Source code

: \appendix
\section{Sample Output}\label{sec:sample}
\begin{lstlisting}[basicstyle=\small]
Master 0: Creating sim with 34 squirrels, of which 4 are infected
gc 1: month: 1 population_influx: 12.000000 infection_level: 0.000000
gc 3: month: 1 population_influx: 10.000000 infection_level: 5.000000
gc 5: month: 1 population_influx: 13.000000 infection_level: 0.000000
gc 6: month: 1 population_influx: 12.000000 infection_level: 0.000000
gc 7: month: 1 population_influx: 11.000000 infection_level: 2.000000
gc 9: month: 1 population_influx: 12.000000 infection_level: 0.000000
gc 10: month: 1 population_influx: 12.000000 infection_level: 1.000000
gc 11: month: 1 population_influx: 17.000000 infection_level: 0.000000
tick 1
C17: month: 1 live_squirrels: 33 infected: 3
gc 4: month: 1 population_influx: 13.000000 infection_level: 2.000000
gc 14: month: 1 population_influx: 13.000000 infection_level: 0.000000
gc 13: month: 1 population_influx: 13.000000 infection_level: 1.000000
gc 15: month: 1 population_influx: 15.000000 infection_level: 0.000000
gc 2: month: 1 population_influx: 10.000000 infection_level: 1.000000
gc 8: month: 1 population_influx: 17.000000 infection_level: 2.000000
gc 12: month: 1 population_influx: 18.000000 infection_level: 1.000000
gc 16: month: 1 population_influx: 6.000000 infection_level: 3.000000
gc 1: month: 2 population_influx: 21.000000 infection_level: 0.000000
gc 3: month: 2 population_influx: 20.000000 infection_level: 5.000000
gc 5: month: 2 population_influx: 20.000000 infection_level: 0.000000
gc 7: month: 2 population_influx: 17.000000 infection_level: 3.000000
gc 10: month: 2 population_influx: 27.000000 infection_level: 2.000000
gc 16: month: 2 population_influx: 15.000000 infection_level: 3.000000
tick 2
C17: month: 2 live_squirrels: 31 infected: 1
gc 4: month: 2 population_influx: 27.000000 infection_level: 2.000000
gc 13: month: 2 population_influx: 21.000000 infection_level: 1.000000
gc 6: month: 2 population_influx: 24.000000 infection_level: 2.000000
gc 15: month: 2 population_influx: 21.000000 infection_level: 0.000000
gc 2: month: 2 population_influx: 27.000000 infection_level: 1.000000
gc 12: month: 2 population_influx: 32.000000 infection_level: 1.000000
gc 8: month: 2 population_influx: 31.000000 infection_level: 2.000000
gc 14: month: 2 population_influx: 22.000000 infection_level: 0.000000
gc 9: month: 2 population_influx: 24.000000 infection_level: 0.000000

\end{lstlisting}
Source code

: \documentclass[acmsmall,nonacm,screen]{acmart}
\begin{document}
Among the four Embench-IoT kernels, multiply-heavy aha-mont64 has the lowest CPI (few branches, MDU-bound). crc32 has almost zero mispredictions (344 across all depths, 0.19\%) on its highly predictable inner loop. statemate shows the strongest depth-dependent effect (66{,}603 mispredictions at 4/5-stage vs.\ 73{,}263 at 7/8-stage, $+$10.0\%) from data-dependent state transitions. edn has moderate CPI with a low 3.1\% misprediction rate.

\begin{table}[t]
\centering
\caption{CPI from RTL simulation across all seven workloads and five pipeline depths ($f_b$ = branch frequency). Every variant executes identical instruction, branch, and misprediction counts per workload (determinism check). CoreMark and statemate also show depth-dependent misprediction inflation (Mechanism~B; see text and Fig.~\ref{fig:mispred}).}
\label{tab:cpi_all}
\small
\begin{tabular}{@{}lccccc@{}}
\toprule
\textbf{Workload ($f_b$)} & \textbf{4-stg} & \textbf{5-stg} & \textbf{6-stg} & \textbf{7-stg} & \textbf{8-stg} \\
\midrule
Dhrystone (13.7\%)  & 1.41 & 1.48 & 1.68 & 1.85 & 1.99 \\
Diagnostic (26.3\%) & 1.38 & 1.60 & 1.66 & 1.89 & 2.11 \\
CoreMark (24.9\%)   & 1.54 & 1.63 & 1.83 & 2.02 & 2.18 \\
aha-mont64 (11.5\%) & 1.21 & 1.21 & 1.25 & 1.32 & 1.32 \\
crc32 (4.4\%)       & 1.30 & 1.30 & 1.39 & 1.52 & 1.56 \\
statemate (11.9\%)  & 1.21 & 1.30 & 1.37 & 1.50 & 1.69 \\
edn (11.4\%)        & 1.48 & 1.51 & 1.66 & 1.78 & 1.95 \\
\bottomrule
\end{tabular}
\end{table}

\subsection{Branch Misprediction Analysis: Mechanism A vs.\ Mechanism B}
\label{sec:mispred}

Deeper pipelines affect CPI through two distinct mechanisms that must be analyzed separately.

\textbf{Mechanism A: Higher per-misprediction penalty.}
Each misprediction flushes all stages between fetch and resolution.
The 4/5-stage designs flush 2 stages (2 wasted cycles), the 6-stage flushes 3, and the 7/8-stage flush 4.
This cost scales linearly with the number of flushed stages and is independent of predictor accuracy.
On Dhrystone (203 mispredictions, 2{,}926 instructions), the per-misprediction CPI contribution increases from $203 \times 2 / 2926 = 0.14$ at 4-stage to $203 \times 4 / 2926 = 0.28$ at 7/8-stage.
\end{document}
========
TASK PROMPT: In the listing above, locate the line containing "gc 6: month: 2" and the line containing "gc 8: month: 2". Extract those two lines and every line between them, exactly as written, and only those.

TASK OUTPUT:
gc 6: month: 2 population_influx: 24.000000 infection_level: 2.000000
gc 15: month: 2 population_influx: 21.000000 infection_level: 0.000000
gc 2: month: 2 population_influx: 27.000000 infection_level: 1.000000
gc 12: month: 2 population_influx: 32.000000 infection_level: 1.000000
gc 8: month: 2 population_influx: 31.000000 infection_level: 2.000000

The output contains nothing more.